Automatic radiology report generation is challenging as medical images or reports are usually similar to each other due to the common content of anatomy. This makes a model hard to capture the uniqueness of individual images and is prone to producing undesired generic or mismatched reports. This situation calls for learning more discriminative features that could capture even fine-grained mismatches between images and reports. To achieve this, this paper proposes a novel framework to learn discriminative image and report features by distinguishing them from their closest peers, i.e., hard negatives. Especially, to attain more discriminative features, we gradually raise the difficulty of such a learning task by creating increasingly hard negative reports for each image in the feature space during training, respectively. By treating the increasingly hard negatives as auxiliary variables, we formulate this process as a min-max alternating optimisation problem. At each iteration, conditioned on a given set of hard negative reports, image and report features are learned as usual by minimising the loss functions related to report generation. After that, a new set of harder negative reports will be created by maximising a loss reflecting image-report alignment. By solving this optimisation, we attain a model that can generate more specific and accurate reports. It is noteworthy that our framework enhances discriminative feature learning without introducing extra network weights. Also, in contrast to the existing way of generating hard negatives, our framework extends beyond the granularity of the dataset by generating harder samples out of the training set. Experimental study on benchmark datasets verifies the efficacy of our framework and shows that it can serve as a plug-in to readily improve existing medical report generation models.
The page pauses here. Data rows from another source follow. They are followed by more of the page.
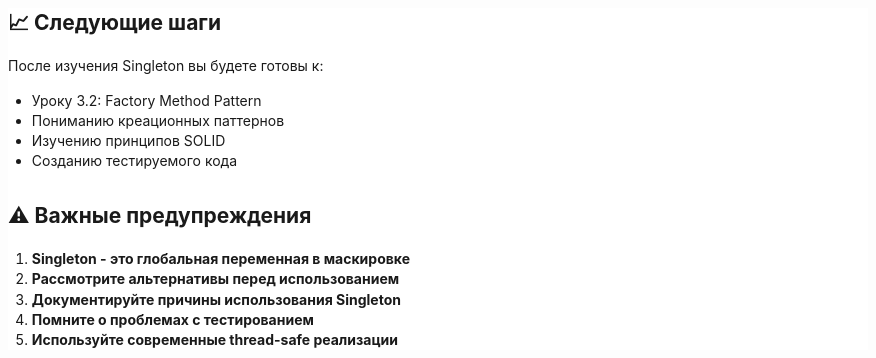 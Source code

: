 ## 📈 Следующие шаги
После изучения Singleton вы будете готовы к:
- Уроку 3.2: Factory Method Pattern
- Пониманию креационных паттернов
- Изучению принципов SOLID
- Созданию тестируемого кода

## ⚠️ Важные предупреждения

1. **Singleton - это глобальная переменная в маскировке**
2. **Рассмотрите альтернативы перед использованием**
3. **Документируйте причины использования Singleton**
4. **Помните о проблемах с тестированием**
5. **Используйте современные thread-safe реализации**
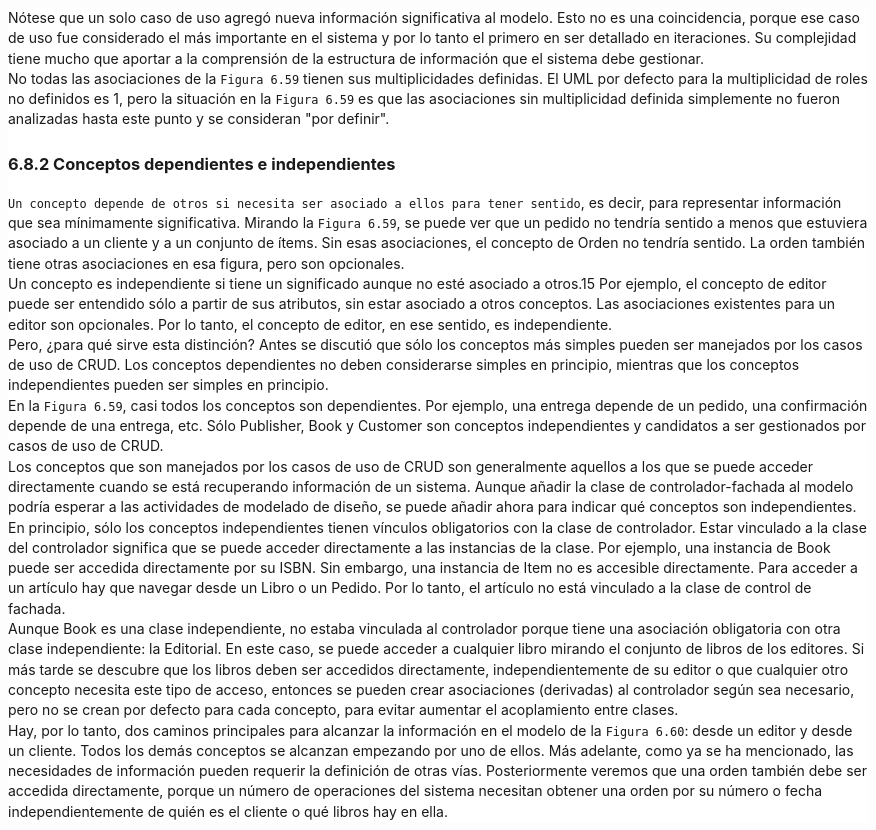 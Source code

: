   
Nótese que un solo caso de uso agregó nueva información significativa al modelo. Esto no es una coincidencia, porque ese caso de uso fue considerado el más importante en el sistema y por lo tanto el primero en ser detallado en iteraciones. Su complejidad tiene mucho que aportar a la comprensión de la estructura de información que el sistema debe gestionar.  
No todas las asociaciones de la `Figura 6.59` tienen sus multiplicidades definidas. El UML por defecto para la multiplicidad de roles no definidos es 1, pero la situación en la `Figura 6.59` es que las asociaciones sin multiplicidad definida simplemente no fueron analizadas hasta este punto y se consideran "por definir".

### 6.8.2 Conceptos dependientes e independientes  
`Un concepto depende de otros si necesita ser asociado a ellos para tener sentido`, es decir, para representar información que sea mínimamente significativa. Mirando la `Figura 6.59`, se puede ver que un pedido no tendría sentido a menos que estuviera asociado a un cliente y a un conjunto de ítems. Sin esas asociaciones, el concepto de Orden no tendría sentido. La orden también tiene otras asociaciones en esa figura, pero son opcionales.  
Un concepto es independiente si tiene un significado aunque no esté asociado a otros.15 Por ejemplo, el concepto de editor puede ser entendido sólo a partir de sus atributos, sin estar asociado a otros conceptos. Las asociaciones existentes para un editor son opcionales. Por lo tanto, el concepto de editor, en ese sentido, es independiente.  
Pero, ¿para qué sirve esta distinción? Antes se discutió que sólo los conceptos más simples pueden ser manejados por los casos de uso de CRUD. Los conceptos dependientes no deben considerarse simples en principio, mientras que los conceptos independientes pueden ser simples en principio.  
En la `Figura 6.59`, casi todos los conceptos son dependientes. Por ejemplo, una entrega depende de un pedido, una confirmación depende de una entrega, etc. Sólo Publisher, Book y Customer son conceptos independientes y candidatos a ser gestionados por casos de uso de CRUD.  
Los conceptos que son manejados por los casos de uso de CRUD son generalmente aquellos a los que se puede acceder directamente cuando se está recuperando información de un sistema. Aunque añadir la clase de controlador-fachada al modelo podría esperar a las actividades de modelado de diseño, se puede añadir ahora para indicar qué conceptos son independientes. En principio, sólo los conceptos independientes tienen vínculos obligatorios con la clase de controlador. Estar vinculado a la clase del controlador significa que se puede acceder directamente a las instancias de la clase. Por ejemplo, una instancia de Book puede ser accedida directamente por su ISBN. Sin embargo, una instancia de Item no es accesible directamente. Para acceder a un artículo hay que navegar desde un Libro o un Pedido. Por lo tanto, el artículo no está vinculado a la clase de control de fachada.  
Aunque Book es una clase independiente, no estaba vinculada al controlador porque tiene una asociación obligatoria con otra clase independiente: la Editorial. En este caso, se puede acceder a cualquier libro mirando el conjunto de libros de los editores. Si más tarde se descubre que los libros deben ser accedidos directamente, independientemente de su editor o que cualquier otro concepto necesita este tipo de acceso, entonces se pueden crear asociaciones (derivadas) al controlador según sea necesario, pero no se crean por defecto para cada concepto, para evitar aumentar el acoplamiento entre clases.  
Hay, por lo tanto, dos caminos principales para alcanzar la información en el modelo de la `Figura 6.60`: desde un editor y desde un cliente. Todos los demás conceptos se alcanzan empezando por uno de ellos. Más adelante, como ya se ha mencionado, las necesidades de información pueden requerir la definición de otras vías. Posteriormente veremos que una orden también debe ser accedida directamente, porque un número de operaciones del sistema necesitan obtener una orden por su número o fecha independientemente de quién es el cliente o qué libros hay en ella.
翻译：自动放射学报告生成面临挑战，因为医学影像或报告因解剖结构的共性而通常具有高度相似性。这使得模型难以捕捉个体影像的独特性，容易生成不理想的通用性或错配报告。这一现状要求学习更具判别性的特征，以捕捉影像与报告间甚至微细粒度的错配。为此，本文提出一种新颖框架，通过区分影像与报告与其最相似样本（即难负样本）来学习判别性特征。具体而言，为获得更具判别性的特征，我们在训练过程中逐步提升学习任务的难度，在特征空间内为每张影像分别生成难度递增的负样本报告。通过将渐进式难负样本视为辅助变量，我们将该过程建模为最小-最大交替优化问题：每次迭代时，在给定难负样本报告集合的条件下，通过最小化与报告生成相关的损失函数照常学习影像与报告特征；随后通过最大化反映影像-报告对齐的损失函数，生成新的更难负样本报告。通过求解该优化问题，我们获得了能生成更特异、更准确报告的模型。值得注意的是，本框架无需引入额外网络权重即可增强判别性特征学习。此外，与现有难负样本生成方式相比，本框架通过从训练集外生成更难的样本，突破了数据集的粒度限制。基准数据集上的实验验证了本框架的有效性，并表明其可作为即插即用模块直接改进现有医学报告生成模型。